Doing the robot, journalist-style

Last week, I danced like a robot in front of a couple hundred people. No big deal.

A good friend of mine and I performed with our friend’s band, Disco Disco, at the 2010 Independent Professional Project (IPP) Presentations. We dressed up in pink spandex, tinfoil beer-box heads and space-silver vests and danced like we’ve never danced before.

Every year, students from the creative communications program at Red River College almost kill themselves working on their IPPs. An IPP is sort of the equivalent to a thesis project in university. You spend a year of your life, outside class time, working on a project that you developed in the first year of the program. Examples of IPPs include forming a band (like my good friend did), video documentaries, novellas, magazines and promotional projects.

It is a huge undertaking. You have to meet deadlines with an advisor throughout the year and at the end of it all, you perform at the IPP Presentations in front of first and second-year classmates, family, faculty and the media.

I graduated from the program last April. It was a surreal experience to come back a year later and instead of reading aloud a chapter of the most personal collection of words I’ve ever written, I got the chance to be a robot.

For my IPP, I wrote a true crime book on one of the most wanted drug and gun dealers in the country. It was a personal story as I knew this person very well and writing the book not only took up every moment of my free time, but involved me pouring a great deal of soul into something I could hopefully one day be proud of. Standing up in front of your peers, with a story you’ve never told them in the two years you’ve spent getting closer than you ever could with 75 other human beings, was an incredible experience.

But not only did I come back a year later to perform a ridiculously choreographed dance, I came back as a graduate of the program who has just started to find my way in an industry where experience means everything.
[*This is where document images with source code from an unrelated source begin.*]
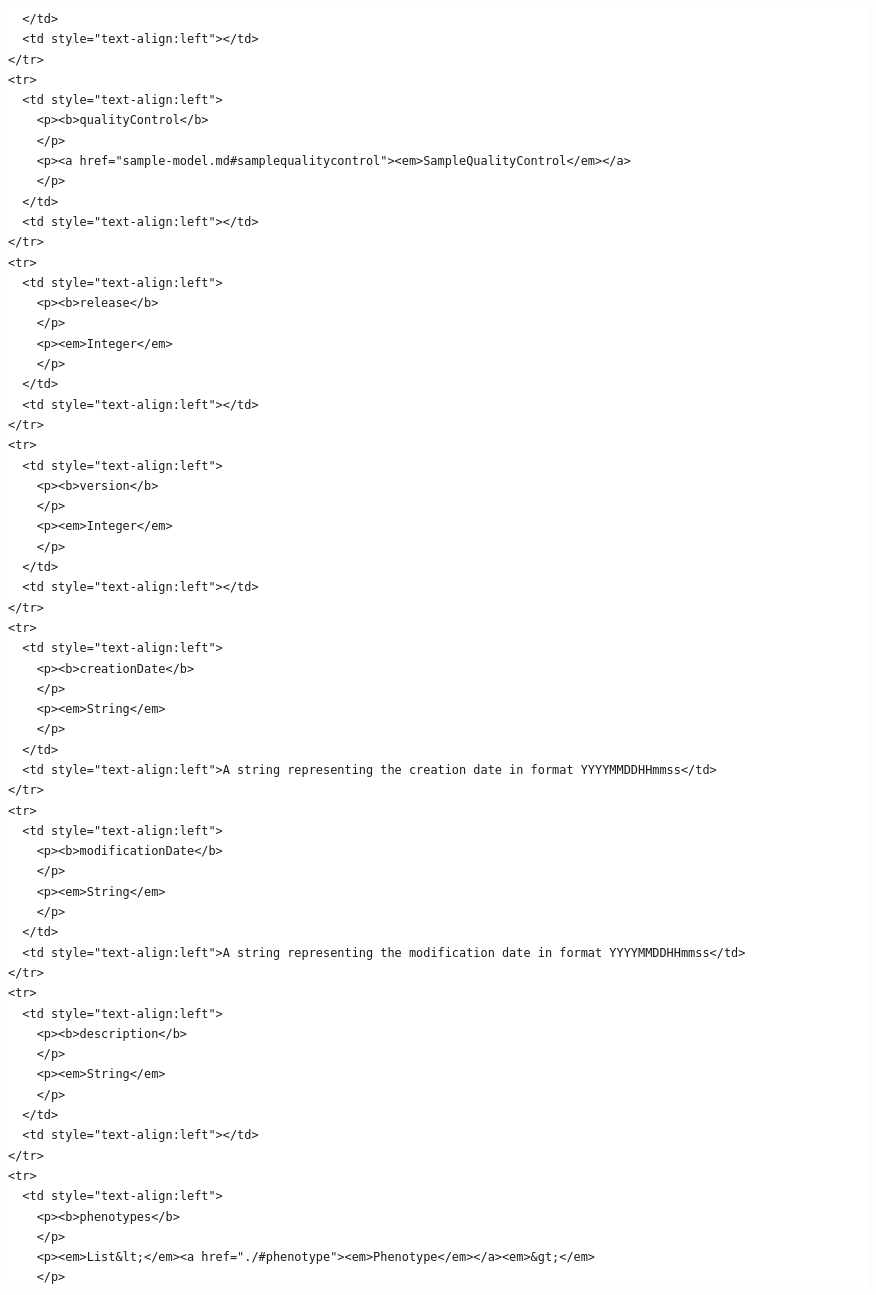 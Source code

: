       </td>
      <td style="text-align:left"></td>
    </tr>
    <tr>
      <td style="text-align:left">
        <p><b>qualityControl</b>
        </p>
        <p><a href="sample-model.md#samplequalitycontrol"><em>SampleQualityControl</em></a>
        </p>
      </td>
      <td style="text-align:left"></td>
    </tr>
    <tr>
      <td style="text-align:left">
        <p><b>release</b>
        </p>
        <p><em>Integer</em>
        </p>
      </td>
      <td style="text-align:left"></td>
    </tr>
    <tr>
      <td style="text-align:left">
        <p><b>version</b>
        </p>
        <p><em>Integer</em>
        </p>
      </td>
      <td style="text-align:left"></td>
    </tr>
    <tr>
      <td style="text-align:left">
        <p><b>creationDate</b>
        </p>
        <p><em>String</em>
        </p>
      </td>
      <td style="text-align:left">A string representing the creation date in format YYYYMMDDHHmmss</td>
    </tr>
    <tr>
      <td style="text-align:left">
        <p><b>modificationDate</b>
        </p>
        <p><em>String</em>
        </p>
      </td>
      <td style="text-align:left">A string representing the modification date in format YYYYMMDDHHmmss</td>
    </tr>
    <tr>
      <td style="text-align:left">
        <p><b>description</b>
        </p>
        <p><em>String</em>
        </p>
      </td>
      <td style="text-align:left"></td>
    </tr>
    <tr>
      <td style="text-align:left">
        <p><b>phenotypes</b>
        </p>
        <p><em>List&lt;</em><a href="./#phenotype"><em>Phenotype</em></a><em>&gt;</em>
        </p>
I applied for over 200 jobs in my first year out of the creative communications program. Hearing the word ‘no’ that many times is a hard thing to overcome but my blood, sweat and tears finally paid off when I got my first job as news production editor here at The Uniter. Also, just a few weeks ago, I got a job as junior editor at a publishing firm here in Winnipeg.

Being back at the IPPs and looking around at all the eager faces getting ready to graduate and enter the big adult working world brought about a huge mixture of emotions for me. I very much hope that all these bright creative minds will find their niche in an industry that is changing dramatically every day.

I also hope that in their post-graduation years, they too will get the chance to come back to the IPP Presentations and do their very own version of the robot.